鈴木潤吾さん 作者インタビュー2025


父親とスピーカー作り

花田:モノ作りに関わるようになったきっかけは、どのようなものだったのですか。(以下花田-)

鈴木:モノ作り自体は、父親の影響です。父親の仕事は大企業での人事だったのですが、趣味が日曜大工、特にスピーカー作りでした。
それを見たり、一緒にやったりしているうちに、将来はモノづくりを・・・と漠然と思っていました。

-:楽しい経験だったのですね。できたスピーカーでお父様と一緒に音楽を聴く・・・のですか?
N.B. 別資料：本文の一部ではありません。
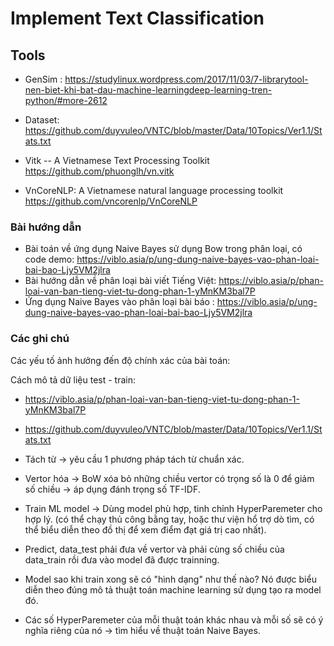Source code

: # Implement Text Classification

## Tools

- GenSim : https://studylinux.wordpress.com/2017/11/03/7-librarytool-nen-biet-khi-bat-dau-machine-learningdeep-learning-tren-python/#more-2612

- Dataset: https://github.com/duyvuleo/VNTC/blob/master/Data/10Topics/Ver1.1/Stats.txt

- Vitk -- A Vietnamese Text Processing Toolkit https://github.com/phuonglh/vn.vitk
- VnCoreNLP: A Vietnamese natural language processing toolkit https://github.com/vncorenlp/VnCoreNLP

### Bài hướng dẫn

- Bài toán về ứng dụng Naive Bayes sử dụng Bow trong phân loại, có code demo: https://viblo.asia/p/ung-dung-naive-bayes-vao-phan-loai-bai-bao-Ljy5VM2jlra
- Bài hướng dẫn về phân loại bài viết Tiếng Việt: https://viblo.asia/p/phan-loai-van-ban-tieng-viet-tu-dong-phan-1-yMnKM3bal7P
- Ứng dụng Naive Bayes vào phân loại bài báo
: https://viblo.asia/p/ung-dung-naive-bayes-vao-phan-loai-bai-bao-Ljy5VM2jlra

### Các ghi chú

Các yếu tố ảnh hưởng đến độ chính xác của bài toán:

Cách mô tả dữ liệu test - train:
  - https://viblo.asia/p/phan-loai-van-ban-tieng-viet-tu-dong-phan-1-yMnKM3bal7P
  - https://github.com/duyvuleo/VNTC/blob/master/Data/10Topics/Ver1.1/Stats.txt

- Tách từ   -> yêu cầu 1 phương pháp tách từ chuẩn xác.
- Vertor hóa    -> BoW xóa bỏ những chiều vertor có trọng số là 0 để giảm số chiều -> áp dụng đánh trọng số TF-IDF.
- Train ML model -> Dùng model phù hợp, tinh chỉnh HyperParemeter cho hợp lý. (có thể chạy thủ công bằng tay, hoặc thư viện hổ trợ dò tìm, có thể biểu diễn theo đồ thị để xem điểm đạt giá trị cao nhất).
- Predict, data_test phải đưa về vertor và phải cùng số chiều của data_train rồi đưa vào model đã được trainning.
- Model sao khi train xong sẽ có "hình dạng" như thế nào? Nó được biểu diễn theo đúng mô tả thuật toán machine learning sử dụng tạo ra model đó.
- Các số HyperParemeter của mỗi thuật toán khác nhau và mỗi số sẽ có ý nghĩa riêng của nó -> tìm hiểu về thuật toán Naive Bayes.
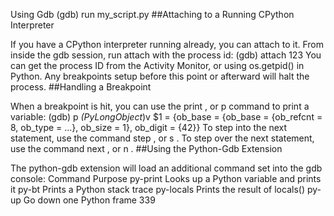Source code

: Using Gdb (gdb) run my_script.py 
##Attaching to a Running CPython Interpreter 

 If you have a CPython interpreter running already, you can attach to it. From inside the gdb session, run  attach  with the process id: (gdb) attach 123 You can get the process ID from the Activity Monitor, or using os.getpid()  in Python. Any breakpoints setup before this point or afterward will halt the process. 
##Handling a Breakpoint 

 When a breakpoint is hit, you can use the  print , or  p  command to print a variable: (gdb) p *(PyLongObject*)v $1 = {ob_base = {ob_base = {ob_refcnt = 8, ob_type = ...}, ob_size = 1}, ob_digit = {42}} To step into the next statement, use the command  step , or  s . To step over the next statement, use the command  next , or  n . 
##Using the Python-Gdb Extension 

 The python-gdb extension will load an additional command set into the gdb console: Command Purpose py-print Looks up a Python variable and prints it py-bt Prints a Python stack trace py-locals Prints the result of  locals() py-up Go down one Python frame 339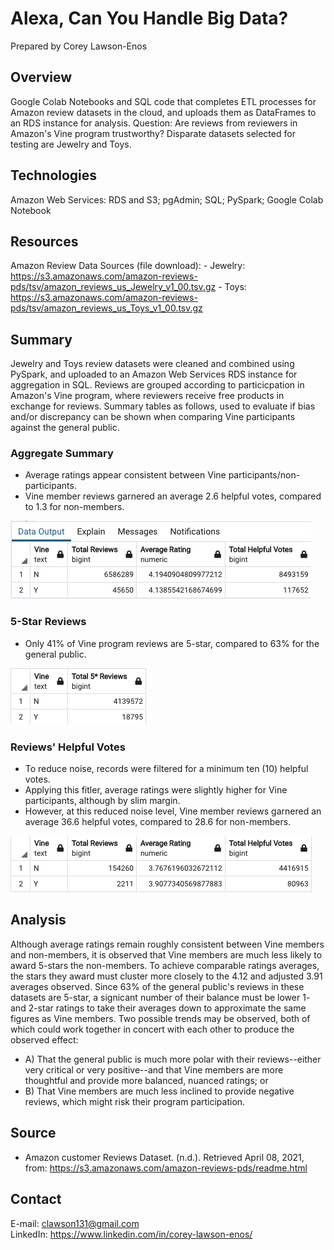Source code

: # Alexa, Can You Handle Big Data?

Prepared by Corey Lawson-Enos

## Overview
Google Colab Notebooks and SQL code that completes ETL processes for Amazon review datasets in the cloud, and uploads them as DataFrames to an RDS instance for analysis. Question: Are reviews from reviewers in Amazon's Vine program trustworthy? Disparate datasets selected for testing are Jewelry and Toys.

## Technologies
Amazon Web Services: RDS and S3; pgAdmin; SQL; PySpark; Google Colab Notebook

## Resources
Amazon Review Data Sources (file download):
    - Jewelry: https://s3.amazonaws.com/amazon-reviews-pds/tsv/amazon_reviews_us_Jewelry_v1_00.tsv.gz
    - Toys: https://s3.amazonaws.com/amazon-reviews-pds/tsv/amazon_reviews_us_Toys_v1_00.tsv.gz

## Summary
Jewelry and Toys review datasets were cleaned and combined using PySpark, and uploaded to an Amazon Web Services RDS instance for aggregation in SQL. Reviews are grouped according to particicpation in Amazon's Vine program, where reviewers receive free products in exchange for reviews. Summary tables as follows, used to evaluate if bias and/or discrepancy can be shown when comparing Vine participants against the general public. 

### Aggregate Summary
* Average ratings appear consistent between Vine participants/non-participants.
* Vine member reviews garnered an average 2.6 helpful votes, compared to 1.3 for non-members.

![General Summary](Images/review_summary.png)

### 5-Star Reviews
* Only 41% of Vine program reviews are 5-star, compared to 63% for the general public.

![5-Star Summary](Images/five_star_summary.png)

### Reviews' Helpful Votes
* To reduce noise, records were filtered for a minimum ten (10) helpful votes.
* Applying this fitler, average ratings were slightly higher for Vine participants, although by slim margin.
* However, at this reduced noise level, Vine member reviews garnered an average 36.6 helpful votes, compared to 28.6 for non-members.

![Helpful Votes Summary](Images/helpful_summary.png)

## Analysis
Although average ratings remain roughly consistent between Vine members and non-members, it is observed that Vine members are much less likely to award 5-stars the non-members. To achieve comparable ratings averages, the stars they award must cluster more closely to the 4.12 and adjusted 3.91 averages observed. Since 63% of the general public's reviews in these datasets are 5-star, a signicant number of their balance must be lower 1- and 2-star ratings to take their averages down to approximate the same figures as Vine members. Two possible trends may be observed, both of which could work together in concert with each other to produce the observed effect:

* A) That the general public is much more polar with their reviews--either very critical or very positive--and that Vine members are more thoughtful and provide more balanced, nuanced ratings; or
* B) That Vine members are much less inclined to provide negative reviews, which might risk their program participation.

## Source

* Amazon customer Reviews Dataset. (n.d.). Retrieved April 08, 2021, from: https://s3.amazonaws.com/amazon-reviews-pds/readme.html

## Contact
E-mail: clawson131@gmail.com<br>
LinkedIn: https://www.linkedin.com/in/corey-lawson-enos/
鈴木:好きな音楽が違って、当時僕は松田聖子なんかを聞いていました(笑)。
でも、最近、父の趣味と似通ってきましたね。
ジャズとかクラシックとか・・・年を重ねるごとに、当時別に好きでなかったものも聞くようになりました。

鈴木潤吾さん作者インタビュー2025

自動車から木工へ

-:木工はどちらで学ばれたのですか。

鈴木:大学院(機械工学科)を卒業後、3年間いた自動車メーカーの本田技研を退職後、長野県上松技術専門校で学びました。

-:会社はいかがでしたか。

鈴木:自分で考えて図面を書いて、実際作ったり・・・それは楽しかったです。
ただ、自分は大きい組織で働くのに向いていないとも思いました。
大きな会社にいますと、根回しや調整が非常に大事と言いますか・・・、実際ものを考えて作るよりも事前調整のための資料作りや打合せのボリュームが大きくて、自分のイメージとは少し違いました。

-:技術専門校はいかがしたか。

鈴木:すごく楽しい。一度勤めた後に通う学校はとても楽しいです。

-:ありがたみが違いますね(笑)。

鈴木潤吾さん作者インタビュー2025

独立へ

-:訓練校のあとはどうされたのでしょうか。

鈴木:木工の会社に就職しました。東京の会社でしたが、そこの製品を、木曽町のこの場所で、おじいちゃんの職人さんが1人で作っていました。
それを手伝うということで、訓練校の後も木曽に残りました。とても面白かったです。

-:よかったですね。

鈴木:気さくな方でした。同時すでに80才手前で「もう辞めたい」と会社に伝えている状態でした。

-:色々学べそうです。

鈴木:訓練校では、家具の一点ものを作るような感じでしたが、その職人さんからは数を作ることやその考え方を学べました。
時間の考え方も機械の使い方も全然違いました。
「どれだけ早く正確に作ることができるか」が基本になります。

鈴木潤吾さん作者インタビュー2025

-:スムーズにスタートできましたか。

鈴木:「意外とできるな」とは言われました。
体がでかいから、細かいことが苦手そうに見えるんだと思います(笑)。
2年くらい経った時に、その職人さんが引退し、自分も独立のきっかけになりました。
30才過ぎた頃です。

家具から、食器、カトラリー

-:作家さんとしての活動は、どのような形でスタートしたのですか。

鈴木:オーダーメイド家具中心でスタートしました。
そのうち、家具を作った時に出る端材で作り始めたのが、食器類でした。
お皿、スプーン、フォーク・・・。

鈴木潤吾さん作者インタビュー2025

-:当時からスタイルは定まっていたのですか。

鈴木:独立した頃、世の中にはシンプルなものが多かった気がしますが、自分は装飾的な部分も持ったものを作りたいと思って始めました。
まず色々な形を作って、そこから「いいな」と思うものを選んで、それをブラッシュアップしていくことを繰り返して、今に至っています。

鈴木潤吾さん作者インタビュー2025

日々追いかけるもの

-:モノを作る上で大切にしていることはありますか。

鈴木:同じ形を作らない・・・といいますか、最初は、ぴったりと同じものを作ろうとしていました。
同じ形をずっと作っていると、技術は上がりますが、その形自体が良くなる機会を逃しているとも思います。
自分にもし求められているものがあるとしたら、自分で正解の形を決めてしまって、その量産を続けることではなく、いいと思えるものを日々追いかけていくことだろうと思うので。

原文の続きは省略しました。